(Records for processing begins)

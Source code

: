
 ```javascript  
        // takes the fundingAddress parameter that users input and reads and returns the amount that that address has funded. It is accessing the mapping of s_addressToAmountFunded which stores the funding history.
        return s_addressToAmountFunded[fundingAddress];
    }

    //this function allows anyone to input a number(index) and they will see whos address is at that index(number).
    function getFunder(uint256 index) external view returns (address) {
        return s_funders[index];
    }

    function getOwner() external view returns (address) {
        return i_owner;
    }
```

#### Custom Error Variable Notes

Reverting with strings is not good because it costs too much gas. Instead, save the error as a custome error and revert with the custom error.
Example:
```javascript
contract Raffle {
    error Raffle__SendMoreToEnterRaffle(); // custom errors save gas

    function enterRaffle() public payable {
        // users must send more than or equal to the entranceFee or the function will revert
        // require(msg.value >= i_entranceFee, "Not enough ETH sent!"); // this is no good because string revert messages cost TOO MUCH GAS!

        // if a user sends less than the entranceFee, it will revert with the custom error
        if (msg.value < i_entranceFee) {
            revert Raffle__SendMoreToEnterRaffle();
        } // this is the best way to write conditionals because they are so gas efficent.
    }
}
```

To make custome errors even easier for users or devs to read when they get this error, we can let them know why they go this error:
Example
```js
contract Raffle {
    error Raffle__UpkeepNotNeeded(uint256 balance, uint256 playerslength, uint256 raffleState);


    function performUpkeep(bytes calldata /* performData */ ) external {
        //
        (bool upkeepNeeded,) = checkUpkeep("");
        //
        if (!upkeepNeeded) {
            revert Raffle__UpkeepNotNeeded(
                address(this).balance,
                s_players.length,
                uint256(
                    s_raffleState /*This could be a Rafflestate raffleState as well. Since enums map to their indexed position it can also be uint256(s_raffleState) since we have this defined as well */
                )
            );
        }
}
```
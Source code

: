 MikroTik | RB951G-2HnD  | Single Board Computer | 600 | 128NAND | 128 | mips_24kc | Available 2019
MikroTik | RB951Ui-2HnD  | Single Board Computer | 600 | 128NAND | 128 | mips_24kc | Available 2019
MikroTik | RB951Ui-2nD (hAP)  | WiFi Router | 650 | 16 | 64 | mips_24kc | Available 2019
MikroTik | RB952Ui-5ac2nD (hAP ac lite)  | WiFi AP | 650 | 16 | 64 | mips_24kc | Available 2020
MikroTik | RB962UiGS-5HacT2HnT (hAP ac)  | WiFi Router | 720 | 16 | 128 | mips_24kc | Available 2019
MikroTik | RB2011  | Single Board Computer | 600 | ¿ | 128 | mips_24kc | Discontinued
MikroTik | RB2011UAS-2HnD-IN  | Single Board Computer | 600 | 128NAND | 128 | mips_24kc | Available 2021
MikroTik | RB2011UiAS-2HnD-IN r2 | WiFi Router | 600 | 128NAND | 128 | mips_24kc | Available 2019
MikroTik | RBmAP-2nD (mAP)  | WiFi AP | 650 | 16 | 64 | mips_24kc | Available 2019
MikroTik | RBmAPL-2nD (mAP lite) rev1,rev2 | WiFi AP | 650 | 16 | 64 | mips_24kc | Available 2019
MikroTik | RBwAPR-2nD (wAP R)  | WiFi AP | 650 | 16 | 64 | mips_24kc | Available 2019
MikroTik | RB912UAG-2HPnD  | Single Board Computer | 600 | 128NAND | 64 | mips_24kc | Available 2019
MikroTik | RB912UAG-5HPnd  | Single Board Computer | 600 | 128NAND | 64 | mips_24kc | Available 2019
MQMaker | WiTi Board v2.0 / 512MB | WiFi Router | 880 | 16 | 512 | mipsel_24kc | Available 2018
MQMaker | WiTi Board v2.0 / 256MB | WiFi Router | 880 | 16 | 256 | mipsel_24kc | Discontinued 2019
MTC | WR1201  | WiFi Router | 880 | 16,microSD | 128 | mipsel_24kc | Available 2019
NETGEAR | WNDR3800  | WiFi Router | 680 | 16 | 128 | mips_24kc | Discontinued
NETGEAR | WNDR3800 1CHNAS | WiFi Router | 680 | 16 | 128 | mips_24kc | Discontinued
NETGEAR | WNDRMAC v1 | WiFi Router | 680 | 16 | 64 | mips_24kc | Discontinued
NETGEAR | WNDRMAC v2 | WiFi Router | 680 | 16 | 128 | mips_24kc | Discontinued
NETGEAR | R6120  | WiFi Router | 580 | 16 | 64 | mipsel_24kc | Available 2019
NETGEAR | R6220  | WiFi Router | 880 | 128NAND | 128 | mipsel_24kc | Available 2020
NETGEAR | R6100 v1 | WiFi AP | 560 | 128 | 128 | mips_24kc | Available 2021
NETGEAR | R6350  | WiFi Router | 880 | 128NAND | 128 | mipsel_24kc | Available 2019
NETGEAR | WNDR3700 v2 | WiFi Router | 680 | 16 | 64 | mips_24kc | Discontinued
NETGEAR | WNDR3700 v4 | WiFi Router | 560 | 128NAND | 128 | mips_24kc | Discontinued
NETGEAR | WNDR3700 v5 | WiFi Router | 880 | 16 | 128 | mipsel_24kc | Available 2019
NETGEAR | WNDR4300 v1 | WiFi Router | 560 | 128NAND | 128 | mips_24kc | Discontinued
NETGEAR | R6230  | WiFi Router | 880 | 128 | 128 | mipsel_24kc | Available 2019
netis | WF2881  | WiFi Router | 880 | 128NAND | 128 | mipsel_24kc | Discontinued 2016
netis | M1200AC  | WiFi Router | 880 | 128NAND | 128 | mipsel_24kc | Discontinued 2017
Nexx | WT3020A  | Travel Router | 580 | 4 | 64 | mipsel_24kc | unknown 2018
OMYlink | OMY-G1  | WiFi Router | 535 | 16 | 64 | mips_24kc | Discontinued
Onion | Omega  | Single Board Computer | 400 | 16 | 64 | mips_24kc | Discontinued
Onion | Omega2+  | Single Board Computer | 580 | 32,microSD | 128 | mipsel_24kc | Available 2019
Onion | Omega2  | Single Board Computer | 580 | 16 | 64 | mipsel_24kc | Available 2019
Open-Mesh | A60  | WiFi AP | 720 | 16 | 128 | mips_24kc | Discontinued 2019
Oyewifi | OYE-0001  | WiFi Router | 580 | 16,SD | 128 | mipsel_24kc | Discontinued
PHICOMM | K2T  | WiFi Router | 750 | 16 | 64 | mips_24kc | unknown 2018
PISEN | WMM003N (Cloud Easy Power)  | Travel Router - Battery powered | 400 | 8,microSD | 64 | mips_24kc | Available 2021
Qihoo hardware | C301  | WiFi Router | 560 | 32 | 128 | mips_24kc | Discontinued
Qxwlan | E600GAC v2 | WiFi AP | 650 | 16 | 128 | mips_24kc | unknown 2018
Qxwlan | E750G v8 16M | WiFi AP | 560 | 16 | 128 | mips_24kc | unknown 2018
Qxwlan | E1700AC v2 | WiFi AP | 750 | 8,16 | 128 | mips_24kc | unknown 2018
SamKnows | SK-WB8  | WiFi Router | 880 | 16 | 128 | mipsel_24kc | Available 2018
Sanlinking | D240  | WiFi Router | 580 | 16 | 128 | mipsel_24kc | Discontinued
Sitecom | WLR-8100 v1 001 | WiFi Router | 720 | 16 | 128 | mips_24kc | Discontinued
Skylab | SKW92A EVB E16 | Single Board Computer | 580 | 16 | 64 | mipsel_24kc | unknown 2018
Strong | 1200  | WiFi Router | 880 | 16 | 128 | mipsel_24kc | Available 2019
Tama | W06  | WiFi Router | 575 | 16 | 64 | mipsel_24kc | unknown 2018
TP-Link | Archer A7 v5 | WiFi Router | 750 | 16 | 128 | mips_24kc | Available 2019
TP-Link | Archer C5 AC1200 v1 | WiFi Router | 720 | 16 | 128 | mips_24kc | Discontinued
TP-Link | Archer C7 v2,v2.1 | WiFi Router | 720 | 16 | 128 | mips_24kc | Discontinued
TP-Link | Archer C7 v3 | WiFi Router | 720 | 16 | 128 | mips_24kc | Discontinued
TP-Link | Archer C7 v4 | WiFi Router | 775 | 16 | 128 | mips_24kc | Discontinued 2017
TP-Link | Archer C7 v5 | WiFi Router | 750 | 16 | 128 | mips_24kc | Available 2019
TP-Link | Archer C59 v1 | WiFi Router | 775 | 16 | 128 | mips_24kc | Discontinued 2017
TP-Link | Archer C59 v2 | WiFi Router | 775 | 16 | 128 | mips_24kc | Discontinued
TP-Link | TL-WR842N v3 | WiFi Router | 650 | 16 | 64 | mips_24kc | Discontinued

(Records for processing ends)

Activity: Using the data above, repeat exactly the lines that begin at the line with "MikroTik | RBmAPL-2nD" and end at the line with "MikroTik | RB912UAG-2HPnD", both ends included.

Exercise output:
MikroTik | RBmAPL-2nD (mAP lite) rev1,rev2 | WiFi AP | 650 | 16 | 64 | mips_24kc | Available 2019
MikroTik | RBwAPR-2nD (wAP R)  | WiFi AP | 650 | 16 | 64 | mips_24kc | Available 2019
MikroTik | RB912UAG-2HPnD  | Single Board Computer | 600 | 128NAND | 64 | mips_24kc | Available 2019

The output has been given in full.